──────── TASK INPUT
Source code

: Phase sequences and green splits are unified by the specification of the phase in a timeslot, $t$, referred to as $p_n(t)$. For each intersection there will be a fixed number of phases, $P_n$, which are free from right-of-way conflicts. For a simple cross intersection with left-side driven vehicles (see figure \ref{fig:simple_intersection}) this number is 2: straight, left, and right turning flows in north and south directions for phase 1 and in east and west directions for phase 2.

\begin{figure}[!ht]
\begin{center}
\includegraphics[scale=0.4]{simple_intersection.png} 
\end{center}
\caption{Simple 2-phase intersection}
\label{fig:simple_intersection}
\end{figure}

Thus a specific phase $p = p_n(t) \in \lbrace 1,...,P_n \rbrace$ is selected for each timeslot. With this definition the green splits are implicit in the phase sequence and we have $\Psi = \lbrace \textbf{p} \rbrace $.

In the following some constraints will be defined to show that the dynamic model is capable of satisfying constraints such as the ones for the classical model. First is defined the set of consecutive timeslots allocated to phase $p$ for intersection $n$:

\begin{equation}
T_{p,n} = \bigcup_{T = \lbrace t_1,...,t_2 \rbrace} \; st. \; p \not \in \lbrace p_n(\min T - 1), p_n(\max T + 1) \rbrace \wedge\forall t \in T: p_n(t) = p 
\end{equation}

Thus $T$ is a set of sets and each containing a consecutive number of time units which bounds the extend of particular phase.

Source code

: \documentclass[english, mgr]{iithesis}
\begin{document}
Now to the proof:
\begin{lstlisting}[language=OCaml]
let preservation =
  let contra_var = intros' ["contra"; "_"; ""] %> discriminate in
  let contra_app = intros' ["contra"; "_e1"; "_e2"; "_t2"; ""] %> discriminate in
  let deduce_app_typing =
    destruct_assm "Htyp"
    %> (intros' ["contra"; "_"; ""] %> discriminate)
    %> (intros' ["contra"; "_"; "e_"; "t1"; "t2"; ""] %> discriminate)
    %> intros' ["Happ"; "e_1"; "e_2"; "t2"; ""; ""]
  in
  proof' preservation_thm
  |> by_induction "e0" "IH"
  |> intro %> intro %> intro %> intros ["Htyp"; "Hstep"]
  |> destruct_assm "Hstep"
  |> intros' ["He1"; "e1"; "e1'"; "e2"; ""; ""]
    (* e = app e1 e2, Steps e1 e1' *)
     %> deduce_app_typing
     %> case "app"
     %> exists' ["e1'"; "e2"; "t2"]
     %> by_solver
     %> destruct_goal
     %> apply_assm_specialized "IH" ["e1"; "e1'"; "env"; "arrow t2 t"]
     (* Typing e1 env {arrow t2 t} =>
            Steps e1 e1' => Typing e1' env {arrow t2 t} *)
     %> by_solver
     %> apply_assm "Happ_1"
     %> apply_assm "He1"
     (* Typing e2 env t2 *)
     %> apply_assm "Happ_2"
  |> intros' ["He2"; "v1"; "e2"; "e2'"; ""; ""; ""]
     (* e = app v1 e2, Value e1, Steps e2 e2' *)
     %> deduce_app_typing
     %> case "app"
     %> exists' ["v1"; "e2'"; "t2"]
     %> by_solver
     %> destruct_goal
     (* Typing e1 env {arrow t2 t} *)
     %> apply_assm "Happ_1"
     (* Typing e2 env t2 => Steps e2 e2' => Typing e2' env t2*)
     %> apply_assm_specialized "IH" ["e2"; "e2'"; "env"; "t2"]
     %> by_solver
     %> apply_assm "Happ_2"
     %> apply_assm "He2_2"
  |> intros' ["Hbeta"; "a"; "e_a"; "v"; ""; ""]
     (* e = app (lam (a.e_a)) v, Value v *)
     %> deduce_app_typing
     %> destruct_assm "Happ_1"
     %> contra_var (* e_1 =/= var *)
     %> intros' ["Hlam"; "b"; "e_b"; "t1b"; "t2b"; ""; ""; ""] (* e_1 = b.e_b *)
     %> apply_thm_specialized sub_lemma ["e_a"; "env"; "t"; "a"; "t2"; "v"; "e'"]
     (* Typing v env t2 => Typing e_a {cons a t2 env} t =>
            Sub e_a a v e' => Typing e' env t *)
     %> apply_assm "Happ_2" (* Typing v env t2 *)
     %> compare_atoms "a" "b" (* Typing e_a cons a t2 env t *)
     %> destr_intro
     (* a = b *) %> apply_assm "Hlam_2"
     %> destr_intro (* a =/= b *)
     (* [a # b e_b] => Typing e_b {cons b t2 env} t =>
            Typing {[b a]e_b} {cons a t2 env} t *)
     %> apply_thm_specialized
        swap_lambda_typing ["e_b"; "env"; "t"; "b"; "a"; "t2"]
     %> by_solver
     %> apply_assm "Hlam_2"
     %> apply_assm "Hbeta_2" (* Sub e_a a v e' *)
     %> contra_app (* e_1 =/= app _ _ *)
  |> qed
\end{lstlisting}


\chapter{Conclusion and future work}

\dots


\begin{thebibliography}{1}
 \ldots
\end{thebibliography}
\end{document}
────────────────
#### EXERCISE DETAILS:
Recopy the entries above in their entirety, exactly.

#### EXERCISE SOLUTION:
Source code

: Phase sequences and green splits are unified by the specification of the phase in a timeslot, $t$, referred to as $p_n(t)$. For each intersection there will be a fixed number of phases, $P_n$, which are free from right-of-way conflicts. For a simple cross intersection with left-side driven vehicles (see figure \ref{fig:simple_intersection}) this number is 2: straight, left, and right turning flows in north and south directions for phase 1 and in east and west directions for phase 2.

\begin{figure}[!ht]
\begin{center}
\includegraphics[scale=0.4]{simple_intersection.png} 
\end{center}
\caption{Simple 2-phase intersection}
\label{fig:simple_intersection}
\end{figure}

Thus a specific phase $p = p_n(t) \in \lbrace 1,...,P_n \rbrace$ is selected for each timeslot. With this definition the green splits are implicit in the phase sequence and we have $\Psi = \lbrace \textbf{p} \rbrace $.

In the following some constraints will be defined to show that the dynamic model is capable of satisfying constraints such as the ones for the classical model. First is defined the set of consecutive timeslots allocated to phase $p$ for intersection $n$:

\begin{equation}
T_{p,n} = \bigcup_{T = \lbrace t_1,...,t_2 \rbrace} \; st. \; p \not \in \lbrace p_n(\min T - 1), p_n(\max T + 1) \rbrace \wedge\forall t \in T: p_n(t) = p 
\end{equation}

Thus $T$ is a set of sets and each containing a consecutive number of time units which bounds the extend of particular phase.

Source code

: \documentclass[english, mgr]{iithesis}
\begin{document}
Now to the proof:
\begin{lstlisting}[language=OCaml]
let preservation =
  let contra_var = intros' ["contra"; "_"; ""] %> discriminate in
  let contra_app = intros' ["contra"; "_e1"; "_e2"; "_t2"; ""] %> discriminate in
  let deduce_app_typing =
    destruct_assm "Htyp"
    %> (intros' ["contra"; "_"; ""] %> discriminate)
    %> (intros' ["contra"; "_"; "e_"; "t1"; "t2"; ""] %> discriminate)
    %> intros' ["Happ"; "e_1"; "e_2"; "t2"; ""; ""]
  in
  proof' preservation_thm
  |> by_induction "e0" "IH"
  |> intro %> intro %> intro %> intros ["Htyp"; "Hstep"]
  |> destruct_assm "Hstep"
  |> intros' ["He1"; "e1"; "e1'"; "e2"; ""; ""]
    (* e = app e1 e2, Steps e1 e1' *)
     %> deduce_app_typing
     %> case "app"
     %> exists' ["e1'"; "e2"; "t2"]
     %> by_solver
     %> destruct_goal
     %> apply_assm_specialized "IH" ["e1"; "e1'"; "env"; "arrow t2 t"]
     (* Typing e1 env {arrow t2 t} =>
            Steps e1 e1' => Typing e1' env {arrow t2 t} *)
     %> by_solver
     %> apply_assm "Happ_1"
     %> apply_assm "He1"
     (* Typing e2 env t2 *)
     %> apply_assm "Happ_2"
  |> intros' ["He2"; "v1"; "e2"; "e2'"; ""; ""; ""]
     (* e = app v1 e2, Value e1, Steps e2 e2' *)
     %> deduce_app_typing
     %> case "app"
     %> exists' ["v1"; "e2'"; "t2"]
     %> by_solver
     %> destruct_goal
     (* Typing e1 env {arrow t2 t} *)
     %> apply_assm "Happ_1"
     (* Typing e2 env t2 => Steps e2 e2' => Typing e2' env t2*)
     %> apply_assm_specialized "IH" ["e2"; "e2'"; "env"; "t2"]
     %> by_solver
     %> apply_assm "Happ_2"
     %> apply_assm "He2_2"
  |> intros' ["Hbeta"; "a"; "e_a"; "v"; ""; ""]
     (* e = app (lam (a.e_a)) v, Value v *)
     %> deduce_app_typing
     %> destruct_assm "Happ_1"
     %> contra_var (* e_1 =/= var *)
     %> intros' ["Hlam"; "b"; "e_b"; "t1b"; "t2b"; ""; ""; ""] (* e_1 = b.e_b *)
     %> apply_thm_specialized sub_lemma ["e_a"; "env"; "t"; "a"; "t2"; "v"; "e'"]
     (* Typing v env t2 => Typing e_a {cons a t2 env} t =>
            Sub e_a a v e' => Typing e' env t *)
     %> apply_assm "Happ_2" (* Typing v env t2 *)
     %> compare_atoms "a" "b" (* Typing e_a cons a t2 env t *)
     %> destr_intro
     (* a = b *) %> apply_assm "Hlam_2"
     %> destr_intro (* a =/= b *)
     (* [a # b e_b] => Typing e_b {cons b t2 env} t =>
            Typing {[b a]e_b} {cons a t2 env} t *)
     %> apply_thm_specialized
        swap_lambda_typing ["e_b"; "env"; "t"; "b"; "a"; "t2"]
     %> by_solver
     %> apply_assm "Hlam_2"
     %> apply_assm "Hbeta_2" (* Sub e_a a v e' *)
     %> contra_app (* e_1 =/= app _ _ *)
  |> qed
\end{lstlisting}


\chapter{Conclusion and future work}

\dots


\begin{thebibliography}{1}
 \ldots
\end{thebibliography}
\end{document}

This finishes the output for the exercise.